-- Opening Marker --
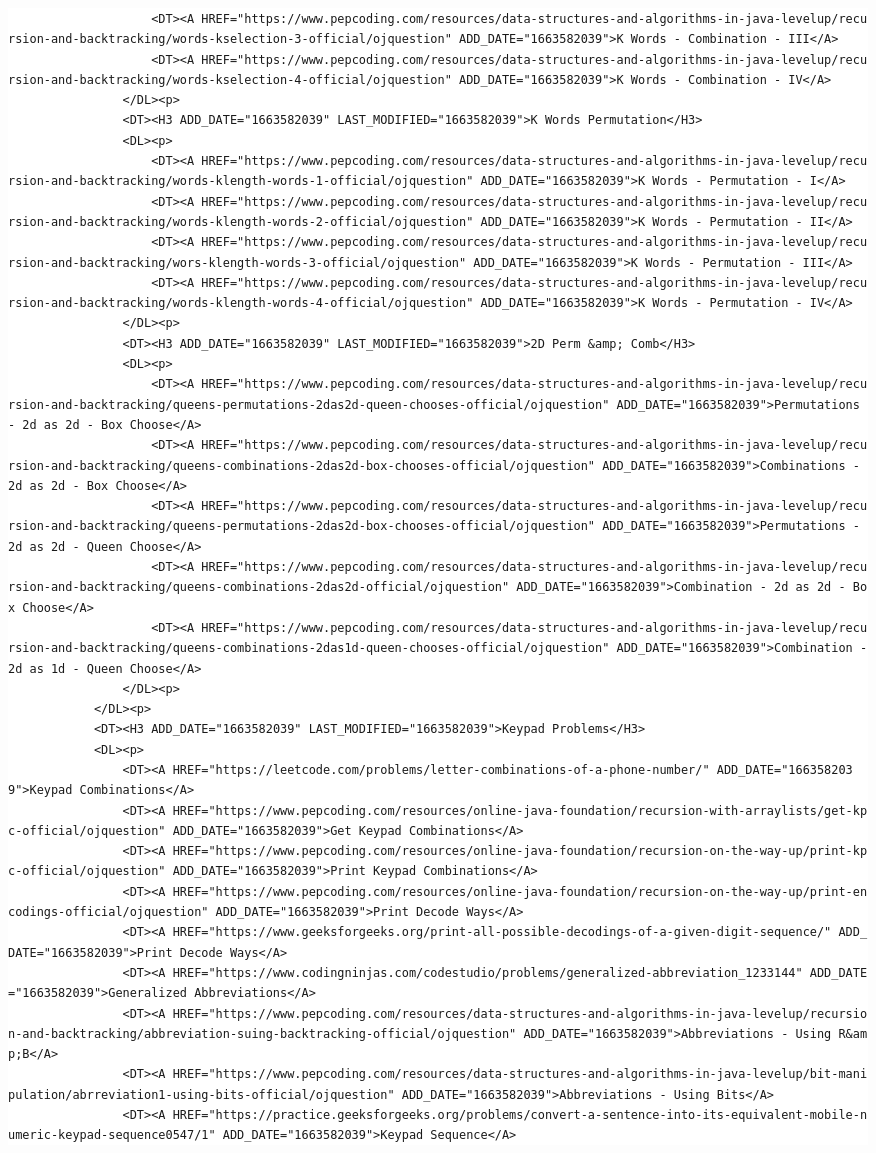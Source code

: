                         <DT><A HREF="https://www.pepcoding.com/resources/data-structures-and-algorithms-in-java-levelup/recursion-and-backtracking/words-kselection-3-official/ojquestion" ADD_DATE="1663582039">K Words - Combination - III</A>
                        <DT><A HREF="https://www.pepcoding.com/resources/data-structures-and-algorithms-in-java-levelup/recursion-and-backtracking/words-kselection-4-official/ojquestion" ADD_DATE="1663582039">K Words - Combination - IV</A>
                    </DL><p>
                    <DT><H3 ADD_DATE="1663582039" LAST_MODIFIED="1663582039">K Words Permutation</H3>
                    <DL><p>
                        <DT><A HREF="https://www.pepcoding.com/resources/data-structures-and-algorithms-in-java-levelup/recursion-and-backtracking/words-klength-words-1-official/ojquestion" ADD_DATE="1663582039">K Words - Permutation - I</A>
                        <DT><A HREF="https://www.pepcoding.com/resources/data-structures-and-algorithms-in-java-levelup/recursion-and-backtracking/words-klength-words-2-official/ojquestion" ADD_DATE="1663582039">K Words - Permutation - II</A>
                        <DT><A HREF="https://www.pepcoding.com/resources/data-structures-and-algorithms-in-java-levelup/recursion-and-backtracking/wors-klength-words-3-official/ojquestion" ADD_DATE="1663582039">K Words - Permutation - III</A>
                        <DT><A HREF="https://www.pepcoding.com/resources/data-structures-and-algorithms-in-java-levelup/recursion-and-backtracking/words-klength-words-4-official/ojquestion" ADD_DATE="1663582039">K Words - Permutation - IV</A>
                    </DL><p>
                    <DT><H3 ADD_DATE="1663582039" LAST_MODIFIED="1663582039">2D Perm &amp; Comb</H3>
                    <DL><p>
                        <DT><A HREF="https://www.pepcoding.com/resources/data-structures-and-algorithms-in-java-levelup/recursion-and-backtracking/queens-permutations-2das2d-queen-chooses-official/ojquestion" ADD_DATE="1663582039">Permutations - 2d as 2d - Box Choose</A>
                        <DT><A HREF="https://www.pepcoding.com/resources/data-structures-and-algorithms-in-java-levelup/recursion-and-backtracking/queens-combinations-2das2d-box-chooses-official/ojquestion" ADD_DATE="1663582039">Combinations - 2d as 2d - Box Choose</A>
                        <DT><A HREF="https://www.pepcoding.com/resources/data-structures-and-algorithms-in-java-levelup/recursion-and-backtracking/queens-permutations-2das2d-box-chooses-official/ojquestion" ADD_DATE="1663582039">Permutations - 2d as 2d - Queen Choose</A>
                        <DT><A HREF="https://www.pepcoding.com/resources/data-structures-and-algorithms-in-java-levelup/recursion-and-backtracking/queens-combinations-2das2d-official/ojquestion" ADD_DATE="1663582039">Combination - 2d as 2d - Box Choose</A>
                        <DT><A HREF="https://www.pepcoding.com/resources/data-structures-and-algorithms-in-java-levelup/recursion-and-backtracking/queens-combinations-2das1d-queen-chooses-official/ojquestion" ADD_DATE="1663582039">Combination - 2d as 1d - Queen Choose</A>
                    </DL><p>
                </DL><p>
                <DT><H3 ADD_DATE="1663582039" LAST_MODIFIED="1663582039">Keypad Problems</H3>
                <DL><p>
                    <DT><A HREF="https://leetcode.com/problems/letter-combinations-of-a-phone-number/" ADD_DATE="1663582039">Keypad Combinations</A>
                    <DT><A HREF="https://www.pepcoding.com/resources/online-java-foundation/recursion-with-arraylists/get-kpc-official/ojquestion" ADD_DATE="1663582039">Get Keypad Combinations</A>
                    <DT><A HREF="https://www.pepcoding.com/resources/online-java-foundation/recursion-on-the-way-up/print-kpc-official/ojquestion" ADD_DATE="1663582039">Print Keypad Combinations</A>
                    <DT><A HREF="https://www.pepcoding.com/resources/online-java-foundation/recursion-on-the-way-up/print-encodings-official/ojquestion" ADD_DATE="1663582039">Print Decode Ways</A>
                    <DT><A HREF="https://www.geeksforgeeks.org/print-all-possible-decodings-of-a-given-digit-sequence/" ADD_DATE="1663582039">Print Decode Ways</A>
                    <DT><A HREF="https://www.codingninjas.com/codestudio/problems/generalized-abbreviation_1233144" ADD_DATE="1663582039">Generalized Abbreviations</A>
                    <DT><A HREF="https://www.pepcoding.com/resources/data-structures-and-algorithms-in-java-levelup/recursion-and-backtracking/abbreviation-suing-backtracking-official/ojquestion" ADD_DATE="1663582039">Abbreviations - Using R&amp;B</A>
                    <DT><A HREF="https://www.pepcoding.com/resources/data-structures-and-algorithms-in-java-levelup/bit-manipulation/abrreviation1-using-bits-official/ojquestion" ADD_DATE="1663582039">Abbreviations - Using Bits</A>
                    <DT><A HREF="https://practice.geeksforgeeks.org/problems/convert-a-sentence-into-its-equivalent-mobile-numeric-keypad-sequence0547/1" ADD_DATE="1663582039">Keypad Sequence</A>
-- Closing Marker --
**EXERCISE PROMPT**
Every line of the entries that includes "chooses" must be copied into the answer.

**RESULT FOR THIS EXERCISE**
                        <DT><A HREF="https://www.pepcoding.com/resources/data-structures-and-algorithms-in-java-levelup/recursion-and-backtracking/queens-permutations-2das2d-queen-chooses-official/ojquestion" ADD_DATE="1663582039">Permutations - 2d as 2d - Box Choose</A>
                        <DT><A HREF="https://www.pepcoding.com/resources/data-structures-and-algorithms-in-java-levelup/recursion-and-backtracking/queens-combinations-2das2d-box-chooses-official/ojquestion" ADD_DATE="1663582039">Combinations - 2d as 2d - Box Choose</A>
                        <DT><A HREF="https://www.pepcoding.com/resources/data-structures-and-algorithms-in-java-levelup/recursion-and-backtracking/queens-permutations-2das2d-box-chooses-official/ojquestion" ADD_DATE="1663582039">Permutations - 2d as 2d - Queen Choose</A>
                        <DT><A HREF="https://www.pepcoding.com/resources/data-structures-and-algorithms-in-java-levelup/recursion-and-backtracking/queens-combinations-2das1d-queen-chooses-official/ojquestion" ADD_DATE="1663582039">Combination - 2d as 1d - Queen Choose</A>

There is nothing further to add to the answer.